Special consideration should be given to the fact that we have framed our findings in terms of developing System-1 thinking in our second-year students. In the Introduction section we talked about the possibility of training novice medical students to exhibit expert-like decision-making behaviours. In terms of what the existing literature sees as indicators of System-1 thinking: short decision times and high accuracy (Norman et al., 2014), we seem to have succeeded. System 1 is envisioned as an immediate and effortless response of the mind to situations which it recognizes. Our experimental paradigm, using pictures that could be judged in the blink of an eye, was optimized for such response. However, even in the trained condition and on immediate test, students took on average almost five seconds to arrive at a decision. It seems that even under such circumstances, students engage in some analytical thinking, perhaps as an extra check on the accuracy of their initial diagnosis. On the other hand, a study using the same paradigm and in which oxygenation of the prefrontal cortex was measured using functional near-infrared spectroscopy (a sign that analytical reasoning is involved), suggested that when trained cases were judged, the prefrontal contex was not involved (Rotgans et al., 2019).
There are of course limitations to our study, the most obvious being that it is focused on a limited field of medicine, chest radiology, so we cannot simply assume that this will be mirrored in other areas of medical practice. What if we were to use vignets of disease rather than pictures that can be judged in the blink of an eye?
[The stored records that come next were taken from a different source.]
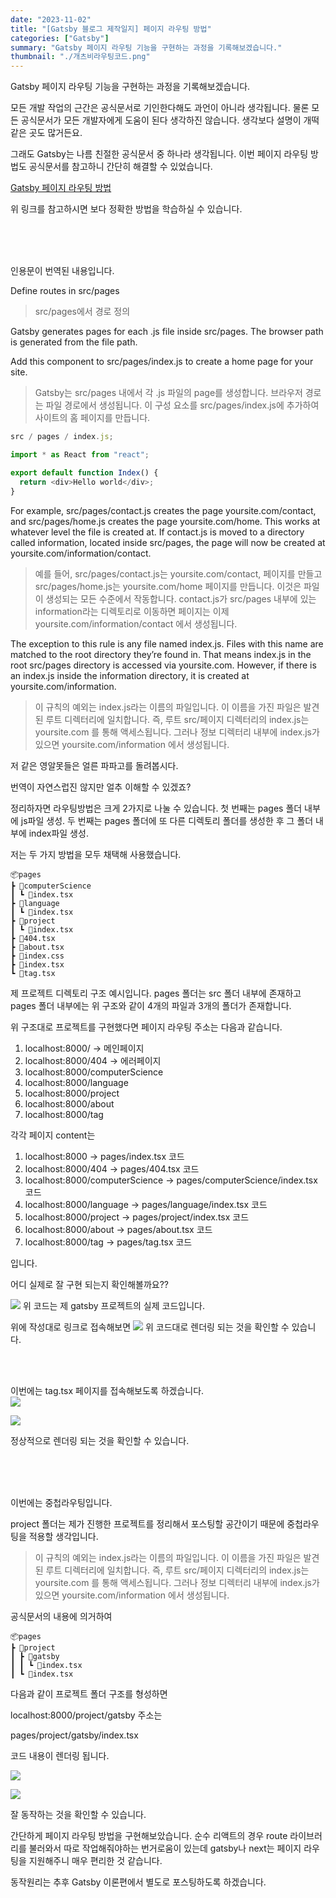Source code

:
 ```yaml
---
date: "2023-11-02"
title: "[Gatsby 블로그 제작일지] 페이지 라우팅 방법"
categories: ["Gatsby"]
summary: "Gatsby 페이지 라우팅 기능을 구현하는 과정을 기록해보겠습니다."
thumbnail: "./개츠비라우팅코드.png"
---
```


Gatsby 페이지 라우팅 기능을 구현하는 과정을 기록해보겠습니다.

모든 개발 작업의 근간은 공식문서로 기인한다해도 과언이 아니라 생각됩니다.
물론 모든 공식문서가 모든 개발자에게 도움이 된다 생각하진 않습니다. 생각보다 설명이 개떡같은 곳도 많거든요.

그래도 Gatsby는 나름 친절한 공식문서 중 하나라 생각됩니다.
이번 페이지 라우팅 방법도 공식문서를 참고하니 간단히 해결할 수 있었습니다.

[Gatsby 페이지 라우팅 방법](https://www.gatsbyjs.com/docs/reference/routing/creating-routes/)

위 링크를 참고하시면 보다 정확한 방법을 학습하실 수 있습니다.

<br><br>
<br>

인용문이 번역된 내용입니다.

Define routes in src/pages

> src/pages에서 경로 정의

Gatsby generates pages for each .js file inside src/pages. The browser path is generated from the file path.

Add this component to src/pages/index.js to create a home page for your site.

> Gatsby는 src/pages 내에서 각 .js 파일의 page를 생성합니다. 브라우저 경로는 파일 경로에서 생성됩니다.
> 이 구성 요소를 src/pages/index.js에 추가하여 사이트의 홈 페이지를 만듭니다.

```js
src / pages / index.js;

import * as React from "react";

export default function Index() {
  return <div>Hello world</div>;
}
```

For example, src/pages/contact.js creates the page yoursite.com/contact, and src/pages/home.js creates the page yoursite.com/home. This works at whatever level the file is created at. If contact.js is moved to a directory called information, located inside src/pages, the page will now be created at yoursite.com/information/contact.

> 예를 들어, src/pages/contact.js는 yoursite.com/contact, 페이지를 만들고 src/pages/home.js는 yoursite.com/home 페이지를 만듭니다. 이것은 파일이 생성되는 모든 수준에서 작동합니다. contact.js가 src/pages 내부에 있는 information라는 디렉토리로 이동하면 페이지는 이제 yoursite.com/information/contact 에서 생성됩니다.

The exception to this rule is any file named index.js. Files with this name are matched to the root directory they’re found in. That means index.js in the root src/pages directory is accessed via yoursite.com. However, if there is an index.js inside the information directory, it is created at yoursite.com/information.

> 이 규칙의 예외는 index.js라는 이름의 파일입니다. 이 이름을 가진 파일은 발견된 루트 디렉터리에 일치합니다. 즉, 루트 src/페이지 디렉터리의 index.js는 yoursite.com 를 통해 액세스됩니다. 그러나 정보 디렉터리 내부에 index.js가 있으면 yoursite.com/information 에서 생성됩니다.

저 같은 영알못들은 얼른 파파고를 돌려봅시다.

번역이 자연스럽진 않지만 얼추 이해할 수 있겠죠?

정리하자면 라우팅방법은 크게 2가지로 나눌 수 있습니다.
첫 번째는 pages 폴더 내부에 js파일 생성.
두 번째는 pages 폴더에 또 다른 디렉토리 폴더를 생성한 후 그 폴더 내부에 index파일 생성.

저는 두 가지 방법을 모두 채택해 사용했습니다.

```
📦pages
┣ 📂computerScience
┃ ┗ 📜index.tsx
┣ 📂language
┃ ┗ 📜index.tsx
┣ 📂project
┃ ┗ 📜index.tsx
┣ 📜404.tsx
┣ 📜about.tsx
┣ 📜index.css
┣ 📜index.tsx
┗ 📜tag.tsx
```

제 프로젝트 디렉토리 구조 예시입니다. pages 폴더는 src 폴더 내부에 존재하고 pages 폴더 내부에는 위 구조와 같이 4개의 파일과 3개의 폴더가 존재합니다.

위 구조대로 프로젝트를 구현했다면 페이지 라우팅 주소는 다음과 같습니다.

1. localhost:8000/ -> 메인페이지
2. localhost:8000/404 -> 에러페이지
3. localhost:8000/computerScience
4. localhost:8000/language
5. localhost:8000/project
6. localhost:8000/about
7. localhost:8000/tag

각각 페이지 content는

1. localhost:8000 -> pages/index.tsx 코드
2. localhost:8000/404 -> pages/404.tsx 코드
3. localhost:8000/computerScience -> pages/computerScience/index.tsx 코드
4. localhost:8000/language -> pages/language/index.tsx 코드
5. localhost:8000/project -> pages/project/index.tsx 코드
6. localhost:8000/about -> pages/about.tsx 코드
7. localhost:8000/tag -> pages/tag.tsx 코드

입니다.

어디 실제로 잘 구현 되는지 확인해볼까요??

![](https://velog.velcdn.com/images/dogmnil2007/post/ccaa91b2-073e-4666-8590-85e852339ddb/image.png)
위 코드는 제 gatsby 프로젝트의 실제 코드입니다.

위에 작성대로 링크로 접속해보면
![](https://velog.velcdn.com/images/dogmnil2007/post/90f0d596-f6e6-4b28-8a95-111576f4422f/image.png)
위 코드대로 렌더링 되는 것을 확인할 수 있습니다.

<br><br>

이번에는 tag.tsx 페이지를 접속해보도록 하겠습니다.  
![](https://velog.velcdn.com/images/dogmnil2007/post/5778b0f3-c4d7-4a26-a53c-7158709e4993/image.png)

![](https://velog.velcdn.com/images/dogmnil2007/post/f2890fb1-6be4-423f-9cba-c2d24fdd2344/image.png)

정상적으로 렌더링 되는 것을 확인할 수 있습니다.

<br><br>
<br>

이번에는 중첩라우팅입니다.

project 폴더는 제가 진행한 프로젝트를 정리해서 포스팅할 공간이기 때문에 중첩라우팅을 적용할 생각입니다.

> 이 규칙의 예외는 index.js라는 이름의 파일입니다. 이 이름을 가진 파일은 발견된 루트 디렉터리에 일치합니다. 즉, 루트 src/페이지 디렉터리의 index.js는 yoursite.com 를 통해 액세스됩니다. 그러나 정보 디렉터리 내부에 index.js가 있으면 yoursite.com/information 에서 생성됩니다.

공식문서의 내용에 의거하여

```
📦pages
┣ 📂project
┃ ┣ 📂gatsby
┃ ┃ ┗ 📜index.tsx
┃ ┗ 📜index.tsx
```

다음과 같이 프로젝트 폴더 구조를 형성하면

localhost:8000/project/gatsby 주소는

pages/project/gatsby/index.tsx

코드 내용이 렌더링 됩니다.

![](https://velog.velcdn.com/images/dogmnil2007/post/8a8ee791-2444-4c4d-817b-16916988c99f/image.png)

![](https://velog.velcdn.com/images/dogmnil2007/post/9a706d84-36aa-41ec-a0d6-717655be6e5c/image.png)

잘 동작하는 것을 확인할 수 있습니다.

간단하게 페이지 라우팅 방법을 구현해보았습니다. 순수 리액트의 경우 route 라이브러리를 불러와서 따로 작업해줘야하는 번거로움이 있는데 gatsby나 next는 페이지 라우팅을 지원해주니 매우 편리한 것 같습니다.

동작원리는 추후 Gatsby 이론편에서 별도로 포스팅하도록 하겠습니다.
Would we find similar effects?
Another is the limited number of cases used—students were trained for only 4 cases, and demonstrated success in knowledge transfer and retention. However, in Hatala et al’s (2003) study which used ECGs, and a greater number of case examples, transfer did not occur as hoped (Hatala et al., 2003). It is therefore worth questioning what might happen to transfer and retention if the number of cases in our study were increased?
A further limitation to bear in mind is that the chest x-rays were considered in isolation. In professional practice, x-rays are a part of the diagnostic process, and the diagnosis seen on the X-ray is made in the context of a patient history, examination and other investigation findings. If this information was available, would this make the task of interpreting the x-ray easier, or perhaps more difficult, and how would this impact the likelihood of knowledge transfer and retention?
So, where do we go from here? We have managed to show that the experiment described promotes transfer of the learned knowledge to similar and less similar cases, and not simply recognition of the images trained for. Next, it would be pertinent to consider using this paradigm with a greater array of cases, perhaps in the context of more patient information, such as history and examination to assess how this affects the participants ability to retain and transfer their new found knowledge. We have also noted that this study focusses on a limited area of medicine—so, could this experiment be extended to other specialities, such as histopathology and dermatology to test how far this training is successful outside of the field of radiology? Additionally, having focused on novice medical students, it would seem appropriate to explore this paradigm in more experienced physicians to assess how far the underlying level of experience affects knowledge transfer.